Exercise goal: Where a line in the data below includes the word "sphinxhyphen", count it. State the total and nothing more.

[Dataset items]
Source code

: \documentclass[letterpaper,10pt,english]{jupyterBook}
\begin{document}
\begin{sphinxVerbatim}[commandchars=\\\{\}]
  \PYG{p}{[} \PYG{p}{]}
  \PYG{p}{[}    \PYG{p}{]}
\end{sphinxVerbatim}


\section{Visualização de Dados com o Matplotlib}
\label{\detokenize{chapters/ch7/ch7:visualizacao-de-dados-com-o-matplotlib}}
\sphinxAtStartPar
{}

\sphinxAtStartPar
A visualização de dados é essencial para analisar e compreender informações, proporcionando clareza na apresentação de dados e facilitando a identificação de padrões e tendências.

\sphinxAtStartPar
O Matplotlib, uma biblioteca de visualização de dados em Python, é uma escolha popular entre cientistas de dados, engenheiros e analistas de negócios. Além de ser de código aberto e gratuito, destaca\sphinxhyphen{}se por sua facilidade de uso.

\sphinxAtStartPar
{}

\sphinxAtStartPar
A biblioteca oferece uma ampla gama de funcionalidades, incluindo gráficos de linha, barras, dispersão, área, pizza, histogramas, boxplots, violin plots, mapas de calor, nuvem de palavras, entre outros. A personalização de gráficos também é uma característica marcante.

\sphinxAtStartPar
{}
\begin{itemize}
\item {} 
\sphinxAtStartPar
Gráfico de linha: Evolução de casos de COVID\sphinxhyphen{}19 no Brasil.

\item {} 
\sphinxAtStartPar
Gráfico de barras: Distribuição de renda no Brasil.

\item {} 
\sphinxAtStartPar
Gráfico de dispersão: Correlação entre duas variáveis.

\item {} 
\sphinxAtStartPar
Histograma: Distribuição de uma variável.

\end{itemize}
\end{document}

Your response: 2